This lesson is the senior-architect’s map of that landscape. We will walk the full data journey one stage at a time, build the mental model of the medallion architecture that organises a modern lake, and — most importantly for interviews and real projects — give you a clear, defensible answer to the question everyone is asking in 2026: “Synapse, Fabric, or Databricks — which do we use, and why?” Microsoft has made its strategic direction explicit, and you need to understand both where the platform is going and what to do with the large estates already running on the previous generation.

This is an Advanced lesson. We assume you already know the Azure basics (subscriptions, resource groups, regions, storage accounts, Entra identity) and have at least passing familiarity with SQL. You do not need to be a data engineer — we define every term — but by the end you should be able to design a platform, defend the choices, and speak fluently to the DP-900 and DP-700 certifications.

Learning objectives

By the end of this lesson you can:

Prerequisites & where this fits

You should be comfortable with the Azure fundamentals — the tenant → subscription → resource group → resource hierarchy, storage accounts (Data Lake Gen2 is a storage-account feature), and Entra identity and RBAC, because a data platform is, at heart, identity plus storage plus compute. Basic SQL helps. This lesson sits in the Data module of the Azure Zero-to-Hero course and is deliberately broad-but-deep: rather than exhausting one service, it joins the whole platform together so you can reason about the system, not just its parts. It is the natural companion to the database deep-dives (Azure SQL, Cosmos DB) and the streaming services (Event Hubs).

Core concepts: the shape of a data platform

Before any service, fix the mental model. An analytics platform moves data through five stages. Everything Microsoft sells maps onto one or more of them.

Stage What it does Azure services
Ingest Copy/move data from sources (databases, SaaS apps, files, APIs, streams) into the platform Data Factory, Synapse pipelines, Fabric Data Factory, Event Hubs/IoT (streaming)
Store Hold raw and refined data cheaply and durably Data Lake Storage Gen2, Fabric OneLake, Blob
Transform Clean, join, aggregate, reshape — turn raw data into trustworthy tables Spark pools, Synapse/Fabric SQL, Databricks, Data Flows, dbt
Serve Expose modelled data for queries, reports and models with good performance Dedicated SQL pool / Fabric Warehouse, Power BI, Analysis Services
Govern Catalogue, classify, secure, and trace lineage across all of the above Microsoft Purview, Entra, RBAC, Private Link

Two cross-cutting ideas underpin everything:

A few more terms you will use constantly: ETL (Extract-Transform-Load — transform before loading, the classic warehouse pattern) versus ELT (Extract-Load-Transform — land raw data first, transform inside the platform using its compute, the modern lake pattern).
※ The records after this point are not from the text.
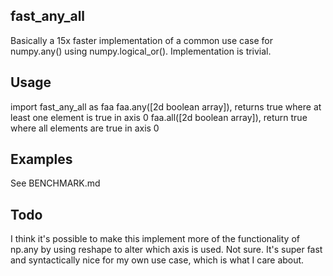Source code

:fast_any_all
----

Basically a 15x faster implementation of a common use case for numpy.any() using numpy.logical_or().
Implementation is trivial. 


Usage
---

import fast_any_all as faa
faa.any([2d boolean array]), returns true where at least one element is true in axis 0
faa.all([2d boolean array]), return true where all elements are true in axis 0


Examples
---

See BENCHMARK.md


Todo
---

I think it's possible to make this implement more of the functionality of np.any by using reshape to alter which axis is used.
Not sure. It's super fast and syntactically nice for my own use case, which is what I care about.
Batch (process data on a schedule, e.g. nightly) versus streaming (process events continuously as they arrive). OLTP (transactional systems — your apps, optimised for many small writes) versus OLAP (analytical systems — your warehouse/lake, optimised for large aggregating reads). The whole platform exists to ferry data from OLTP systems into an OLAP store without slowing the apps down.

Ingest: Azure Data Factory and Synapse pipelines

Azure Data Factory (ADF) is Azure’s cloud data-integration (ETL/ELT orchestration) service. Think of it as a managed, serverless conductor: it does not store your data — it moves and orchestrates it. You define what to do and when, and ADF runs it on managed compute, scaling to zero when idle (you pay per activity run and per data-movement hour, not for an always-on server).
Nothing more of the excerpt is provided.